▸ **Records from a data source**
-*-*-

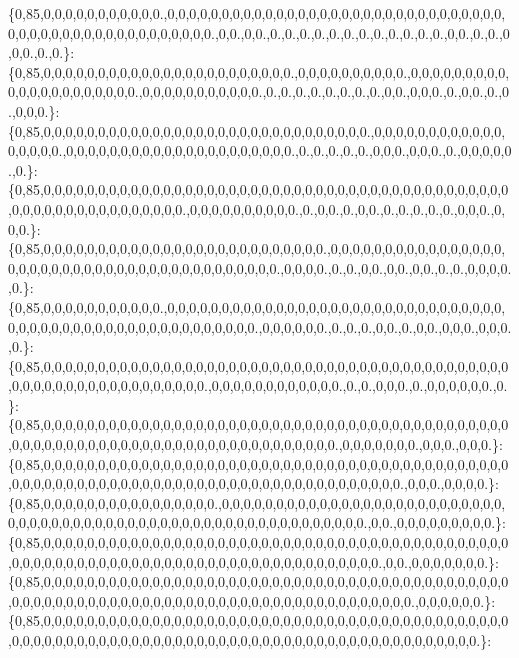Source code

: \{0,85,0,0,0,0,0,0,0,0,0,0,0.,0,0,0,0,0,0,0,0,0,0,0,0,0,0,0,0,0,0,0,0,0,0,0,0,0,0,0,0,0,0,0,0,0,0,0,0,0,0,0,0,0,0,0,0,0,0,0,0,0,0.,0,0.,0,0.,0.,0.,0.,0.,0.,0.,0.,0.,0.,0.,0.,0.,0,0.,0.,0.,0,0,0.,0.,0.\}\+: \{0,85,0,0,0,0,0,0,0,0,0,0,0,0,0,0,0,0,0,0,0,0,0,0,0.,0,0,0,0,0,0,0,0,0,0.,0,0,0,0,0,0,0,0,0,0,0,0,0,0,0,0,0,0,0,0,0.,0,0,0,0,0,0,0,0,0,0,0.,0.,0.,0.,0.,0.,0.,0.,0.,0,0.,0,0,0.,0.,0,0.,0.,0.,0,0,0.\}\+: \{0,85,0,0,0,0,0,0,0,0,0,0,0,0,0,0,0,0,0,0,0,0,0,0,0,0,0,0,0,0,0,0.,0,0,0,0,0,0,0,0,0,0,0,0,0,0,0,0,0.,0,0,0,0,0,0,0,0,0,0,0,0,0,0,0,0,0,0,0,0,0.,0.,0.,0.,0.,0.,0,0,0.,0,0,0.,0.,0,0,0,0,0.,0.\}\+: \{0,85,0,0,0,0,0,0,0,0,0,0,0,0,0,0,0,0,0,0,0,0,0,0,0,0,0,0,0,0,0,0,0,0,0,0,0,0,0,0,0,0,0,0,0,0,0,0,0,0,0,0,0,0,0,0,0,0,0,0,0.,0,0,0,0,0,0,0,0,0,0.,0.,0,0.,0.,0,0.,0.,0.,0.,0.,0.,0,0,0.,0,0,0.\}\+: \{0,85,0,0,0,0,0,0,0,0,0,0,0,0,0,0,0,0,0,0,0,0,0,0,0,0,0,0.,0,0,0,0,0,0,0,0,0,0,0,0,0,0,0,0,0,0,0,0,0,0,0,0,0,0,0,0,0,0,0,0,0,0,0,0,0,0,0,0,0.,0,0,0,0.,0.,0.,0,0.,0,0.,0,0.,0.,0.,0,0,0,0.,0.\}\+: \{0,85,0,0,0,0,0,0,0,0,0,0,0.,0,0,0,0,0,0,0,0,0,0,0,0,0,0,0,0,0,0,0,0,0,0,0,0,0,0,0,0,0,0,0,0,0,0,0,0,0,0,0,0,0,0,0,0,0,0,0,0,0,0,0,0,0,0.,0,0,0,0,0,0.,0.,0.,0.,0,0.,0.,0,0.,0,0,0.,0,0,0.,0.\}\+: \{0,85,0,0,0,0,0,0,0,0,0,0,0,0,0,0,0,0,0,0,0,0,0,0,0,0,0,0,0,0,0,0,0,0,0,0,0,0,0,0,0,0,0,0,0,0,0,0,0,0,0,0,0,0,0,0,0,0,0,0,0,0,0.,0,0,0,0,0,0,0,0,0,0,0,0.,0.,0.,0,0,0.,0.,0,0,0,0,0,0.,0.\}\+: \{0,85,0,0,0,0,0,0,0,0,0,0,0,0,0,0,0,0,0,0,0,0,0,0,0,0,0,0,0,0,0,0,0,0,0,0,0,0,0,0,0,0,0,0,0,0,0,0,0,0,0,0,0,0,0,0,0,0,0,0,0,0,0,0,0,0,0,0,0,0,0,0,0,0,0.,0,0,0,0,0,0,0.,0,0,0.,0,0,0.\}\+: \{0,85,0,0,0,0,0,0,0,0,0,0,0,0,0,0,0,0,0,0,0,0,0,0,0,0,0,0,0,0,0,0,0,0,0,0,0,0,0,0,0,0,0,0,0,0,0,0,0,0,0,0,0,0,0,0,0,0,0,0,0,0,0,0,0,0,0,0,0,0,0,0,0,0,0,0,0,0,0,0,0.,0,0,0.,0,0,0,0.\}\+: \{0,85,0,0,0,0,0,0,0,0,0,0,0,0,0,0,0,0.,0,0,0,0,0,0,0,0,0,0,0,0,0,0,0,0,0,0,0,0,0,0,0,0,0,0,0,0,0,0,0,0,0,0,0,0,0,0,0,0,0,0,0,0,0,0,0,0,0,0,0,0,0,0,0,0,0,0,0.,0,0.,0,0,0,0,0,0,0,0,0.\}\+: \{0,85,0,0,0,0,0,0,0,0,0,0,0,0,0,0,0,0,0,0,0,0,0,0,0,0,0,0,0,0,0,0,0,0,0,0,0,0,0,0,0,0,0,0,0,0,0,0,0,0,0,0,0,0,0,0,0,0,0,0,0,0,0,0,0,0,0,0,0,0,0,0,0,0,0,0,0,0,0.,0,0.,0,0,0,0,0,0,0.\}\+: \{0,85,0,0,0,0,0,0,0,0,0,0,0,0,0,0,0,0,0,0,0,0,0,0,0,0,0,0,0,0,0,0,0,0,0,0,0,0,0,0,0,0,0,0,0,0,0,0,0,0,0,0,0,0,0,0,0,0,0,0,0,0,0,0,0,0,0,0,0,0,0,0,0,0,0,0,0,0,0,0,0,0.,0,0,0,0,0,0.\}\+: \{0,85,0,0,0,0,0,0,0,0,0,0,0,0,0,0,0,0,0,0,0,0,0,0,0,0,0,0,0,0,0,0,0,0,0,0,0,0,0,0,0,0,0,0,0,0,0,0,0,0,0,0,0,0,0,0,0,0,0,0,0,0,0,0,0,0,0,0,0,0,0,0,0,0,0,0,0,0,0,0,0,0,0,0,0,0,0,0.\}\+: 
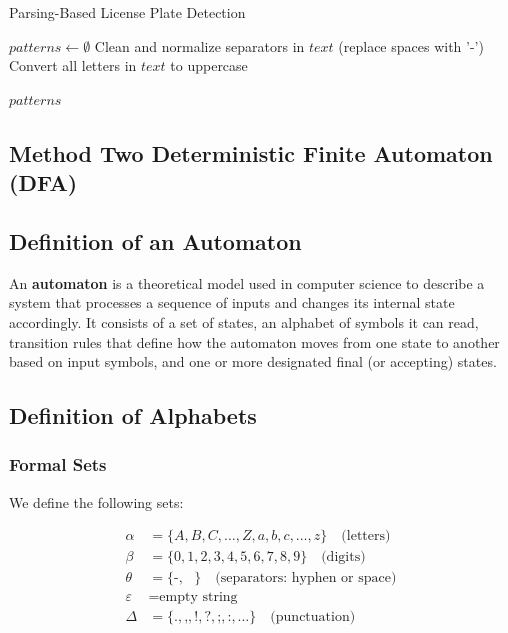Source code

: \documentclass[12pt,a4paper]{article}
\begin{document}
\begin{algorithm}[H]
\caption{Parsing-Based License Plate Detection}

$patterns \gets \emptyset$\;
Clean and normalize separators in $text$ (replace spaces with '-')\;
Convert all letters in $text$ to uppercase\;


\Return $patterns$\;
\end{algorithm}


\subsection{Method Two Deterministic Finite Automaton (DFA)}



\subsection{Definition of an Automaton}

An \textbf{automaton} is a theoretical model used in computer science to describe a system that processes 
a sequence of inputs and changes its internal state accordingly. It consists of a set of states, an 
alphabet of symbols it can read, transition rules that define how the automaton moves from one state 
to another based on input symbols, and one or more designated final (or accepting) states. 

\subsection{Definition of Alphabets}

\subsubsection{Formal Sets}

We define the following sets:

\begin{align}
    \alpha &= \{A, B, C, \ldots, Z, a, b, c, \ldots, z\} \quad \text{(letters)} \\
    \beta &= \{0, 1, 2, 3, 4, 5, 6, 7, 8, 9\} \quad \text{(digits)} \\
    \theta &= \{\text{-}, \text{ }\} \quad \text{(separators: hyphen or space)} \\
    \varepsilon &= \text{empty string} \\
    \Delta &= \{\text{.}, \text{,}, \text{!}, \text{?}, \text{;}, \text{:}, \ldots\} \quad \text{(punctuation)}
\end{align}
\end{document}
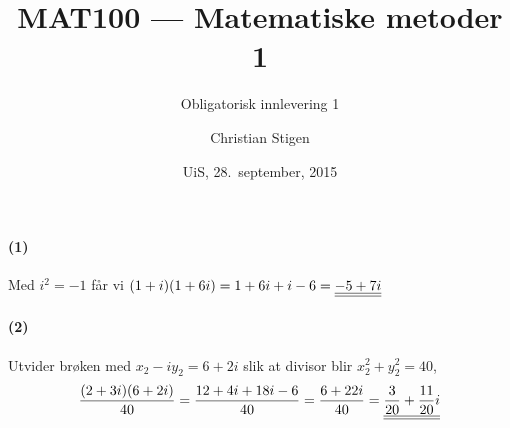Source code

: \documentclass[a4paper,norsk,12pt]{article}
\title{MAT100 --- Matematiske metoder 1}
\subtitle{Obligatorisk innlevering 1}
\author{Christian Stigen}
\date{UiS, 28.~september, 2015}
\begin{document}
\maketitle


\paragraph{(1)}
Med $i^2 = -1$ får vi
\begin{math}
  (1+i)(1+6i) = 1+6i+i-6 = {\underline{\underline{-5+7i}}}
\end{math}

\paragraph{(2)}
Utvider brøken med $x_2 - iy_2 = 6 + 2i$ slik at divisor blir $x_2^2 +
y_2^2 = 40$,
\begin{equation*}
  \frac{(2+3i)(6+2i)}{40} = \frac{12+4i+18i-6}{40}
  = \frac{6+22i}{40} = {\underline{\underline{\frac{3}{20} + \frac{11}{20}i}}}
\end{equation*}


\end{document}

-*-*-

▸ **Exercise requirements**
Restate each of the entries above word for word and skip every image.

▸ **Written answer**
Source code

: \{0,85,0,0,0,0,0,0,0,0,0,0,0.,0,0,0,0,0,0,0,0,0,0,0,0,0,0,0,0,0,0,0,0,0,0,0,0,0,0,0,0,0,0,0,0,0,0,0,0,0,0,0,0,0,0,0,0,0,0,0,0,0,0.,0,0.,0,0.,0.,0.,0.,0.,0.,0.,0.,0.,0.,0.,0.,0.,0,0.,0.,0.,0,0,0.,0.,0.\}\+: \{0,85,0,0,0,0,0,0,0,0,0,0,0,0,0,0,0,0,0,0,0,0,0,0,0.,0,0,0,0,0,0,0,0,0,0.,0,0,0,0,0,0,0,0,0,0,0,0,0,0,0,0,0,0,0,0,0.,0,0,0,0,0,0,0,0,0,0,0.,0.,0.,0.,0.,0.,0.,0.,0.,0,0.,0,0,0.,0.,0,0.,0.,0.,0,0,0.\}\+: \{0,85,0,0,0,0,0,0,0,0,0,0,0,0,0,0,0,0,0,0,0,0,0,0,0,0,0,0,0,0,0,0.,0,0,0,0,0,0,0,0,0,0,0,0,0,0,0,0,0.,0,0,0,0,0,0,0,0,0,0,0,0,0,0,0,0,0,0,0,0,0.,0.,0.,0.,0.,0.,0,0,0.,0,0,0.,0.,0,0,0,0,0.,0.\}\+: \{0,85,0,0,0,0,0,0,0,0,0,0,0,0,0,0,0,0,0,0,0,0,0,0,0,0,0,0,0,0,0,0,0,0,0,0,0,0,0,0,0,0,0,0,0,0,0,0,0,0,0,0,0,0,0,0,0,0,0,0,0.,0,0,0,0,0,0,0,0,0,0.,0.,0,0.,0.,0,0.,0.,0.,0.,0.,0.,0,0,0.,0,0,0.\}\+: \{0,85,0,0,0,0,0,0,0,0,0,0,0,0,0,0,0,0,0,0,0,0,0,0,0,0,0,0.,0,0,0,0,0,0,0,0,0,0,0,0,0,0,0,0,0,0,0,0,0,0,0,0,0,0,0,0,0,0,0,0,0,0,0,0,0,0,0,0,0.,0,0,0,0.,0.,0.,0,0.,0,0.,0,0.,0.,0.,0,0,0,0.,0.\}\+: \{0,85,0,0,0,0,0,0,0,0,0,0,0.,0,0,0,0,0,0,0,0,0,0,0,0,0,0,0,0,0,0,0,0,0,0,0,0,0,0,0,0,0,0,0,0,0,0,0,0,0,0,0,0,0,0,0,0,0,0,0,0,0,0,0,0,0,0.,0,0,0,0,0,0.,0.,0.,0.,0,0.,0.,0,0.,0,0,0.,0,0,0.,0.\}\+: \{0,85,0,0,0,0,0,0,0,0,0,0,0,0,0,0,0,0,0,0,0,0,0,0,0,0,0,0,0,0,0,0,0,0,0,0,0,0,0,0,0,0,0,0,0,0,0,0,0,0,0,0,0,0,0,0,0,0,0,0,0,0,0.,0,0,0,0,0,0,0,0,0,0,0,0.,0.,0.,0,0,0.,0.,0,0,0,0,0,0.,0.\}\+: \{0,85,0,0,0,0,0,0,0,0,0,0,0,0,0,0,0,0,0,0,0,0,0,0,0,0,0,0,0,0,0,0,0,0,0,0,0,0,0,0,0,0,0,0,0,0,0,0,0,0,0,0,0,0,0,0,0,0,0,0,0,0,0,0,0,0,0,0,0,0,0,0,0,0,0.,0,0,0,0,0,0,0.,0,0,0.,0,0,0.\}\+: \{0,85,0,0,0,0,0,0,0,0,0,0,0,0,0,0,0,0,0,0,0,0,0,0,0,0,0,0,0,0,0,0,0,0,0,0,0,0,0,0,0,0,0,0,0,0,0,0,0,0,0,0,0,0,0,0,0,0,0,0,0,0,0,0,0,0,0,0,0,0,0,0,0,0,0,0,0,0,0,0,0.,0,0,0.,0,0,0,0.\}\+: \{0,85,0,0,0,0,0,0,0,0,0,0,0,0,0,0,0,0.,0,0,0,0,0,0,0,0,0,0,0,0,0,0,0,0,0,0,0,0,0,0,0,0,0,0,0,0,0,0,0,0,0,0,0,0,0,0,0,0,0,0,0,0,0,0,0,0,0,0,0,0,0,0,0,0,0,0,0.,0,0.,0,0,0,0,0,0,0,0,0.\}\+: \{0,85,0,0,0,0,0,0,0,0,0,0,0,0,0,0,0,0,0,0,0,0,0,0,0,0,0,0,0,0,0,0,0,0,0,0,0,0,0,0,0,0,0,0,0,0,0,0,0,0,0,0,0,0,0,0,0,0,0,0,0,0,0,0,0,0,0,0,0,0,0,0,0,0,0,0,0,0,0.,0,0.,0,0,0,0,0,0,0.\}\+: \{0,85,0,0,0,0,0,0,0,0,0,0,0,0,0,0,0,0,0,0,0,0,0,0,0,0,0,0,0,0,0,0,0,0,0,0,0,0,0,0,0,0,0,0,0,0,0,0,0,0,0,0,0,0,0,0,0,0,0,0,0,0,0,0,0,0,0,0,0,0,0,0,0,0,0,0,0,0,0,0,0,0.,0,0,0,0,0,0.\}\+: \{0,85,0,0,0,0,0,0,0,0,0,0,0,0,0,0,0,0,0,0,0,0,0,0,0,0,0,0,0,0,0,0,0,0,0,0,0,0,0,0,0,0,0,0,0,0,0,0,0,0,0,0,0,0,0,0,0,0,0,0,0,0,0,0,0,0,0,0,0,0,0,0,0,0,0,0,0,0,0,0,0,0,0,0,0,0,0,0.\}\+: 
Source code

: \documentclass[12pt,a4paper]{article}
\begin{document}
\begin{algorithm}[H]
\caption{Parsing-Based License Plate Detection}

$patterns \gets \emptyset$\;
Clean and normalize separators in $text$ (replace spaces with '-')\;
Convert all letters in $text$ to uppercase\;


\Return $patterns$\;
\end{algorithm}


\subsection{Method Two Deterministic Finite Automaton (DFA)}



\subsection{Definition of an Automaton}

An \textbf{automaton} is a theoretical model used in computer science to describe a system that processes 
a sequence of inputs and changes its internal state accordingly. It consists of a set of states, an 
alphabet of symbols it can read, transition rules that define how the automaton moves from one state 
to another based on input symbols, and one or more designated final (or accepting) states. 

\subsection{Definition of Alphabets}

\subsubsection{Formal Sets}

We define the following sets:

\begin{align}
    \alpha &= \{A, B, C, \ldots, Z, a, b, c, \ldots, z\} \quad \text{(letters)} \\
    \beta &= \{0, 1, 2, 3, 4, 5, 6, 7, 8, 9\} \quad \text{(digits)} \\
    \theta &= \{\text{-}, \text{ }\} \quad \text{(separators: hyphen or space)} \\
    \varepsilon &= \text{empty string} \\
    \Delta &= \{\text{.}, \text{,}, \text{!}, \text{?}, \text{;}, \text{:}, \ldots\} \quad \text{(punctuation)}
\end{align}
\end{document}
Source code

: \documentclass[a4paper,norsk,12pt]{article}
\title{MAT100 --- Matematiske metoder 1}
\subtitle{Obligatorisk innlevering 1}
\author{Christian Stigen}
\date{UiS, 28.~september, 2015}
\begin{document}
\maketitle


\paragraph{(1)}
Med $i^2 = -1$ får vi
\begin{math}
  (1+i)(1+6i) = 1+6i+i-6 = {\underline{\underline{-5+7i}}}
\end{math}

\paragraph{(2)}
Utvider brøken med $x_2 - iy_2 = 6 + 2i$ slik at divisor blir $x_2^2 +
y_2^2 = 40$,
\begin{equation*}
  \frac{(2+3i)(6+2i)}{40} = \frac{12+4i+18i-6}{40}
  = \frac{6+22i}{40} = {\underline{\underline{\frac{3}{20} + \frac{11}{20}i}}}
\end{equation*}


\end{document}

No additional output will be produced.